- What you should do -
The lines from the one containing "A default clone" through the end of the entries are what to output; reproduce them exactly and add nothing.

+++ Data supplied

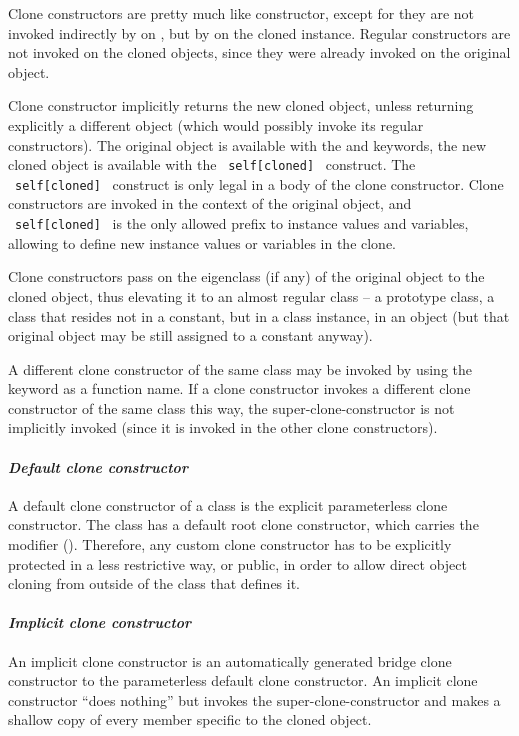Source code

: Clone constructors are pretty much like constructor, except for they are not invoked indirectly by  on , but by  on the cloned instance. Regular constructors are not invoked on the cloned objects, since they were already invoked on the original object. 

Clone constructor implicitly returns the new cloned object, unless returning explicitly a different object (which would possibly invoke its regular constructors). The original object is available with the  and  keywords, the new cloned object is available with the ~\lstinline!self[cloned]!~ construct. The ~\lstinline!self[cloned]!~ construct is only legal in a body of the clone constructor. Clone constructors are invoked in the context of the original object, and ~\lstinline!self[cloned]!~ is the only allowed prefix to instance values and variables, allowing to define new instance values or variables in the clone. 

Clone constructors pass on the eigenclass (if any) of the original object to the cloned object, thus elevating it to an almost regular class -- a prototype class, a class that resides not in a constant, but in a class instance, in an object (but that original object may be still assigned to a constant anyway). 

A different clone constructor of the same class may be invoked by using the  keyword as a function name. If a clone constructor invokes a different clone constructor of the same class this way, the super-clone-constructor is not implicitly invoked (since it is invoked in the other clone constructors). 

\paragraph{\em Default clone constructor}
A default clone constructor of a class is the explicit parameterless clone constructor. The  class has a default root clone constructor, which carries the modifier  (). Therefore, any custom clone constructor has to be explicitly protected in a less restrictive way, or public, in order to allow direct object cloning from outside of the class that defines it. 

\paragraph{\em Implicit clone constructor}
An implicit clone constructor is an automatically generated bridge clone constructor to the parameterless default clone constructor. An implicit clone constructor ``does nothing'' but invokes the super-clone-constructor and makes a shallow copy of every member specific to the cloned object.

++++++

- Answer to this exercise -
A default clone constructor of a class is the explicit parameterless clone constructor. The  class has a default root clone constructor, which carries the modifier  (). Therefore, any custom clone constructor has to be explicitly protected in a less restrictive way, or public, in order to allow direct object cloning from outside of the class that defines it. 

\paragraph{\em Implicit clone constructor}
An implicit clone constructor is an automatically generated bridge clone constructor to the parameterless default clone constructor. An implicit clone constructor ``does nothing'' but invokes the super-clone-constructor and makes a shallow copy of every member specific to the cloned object.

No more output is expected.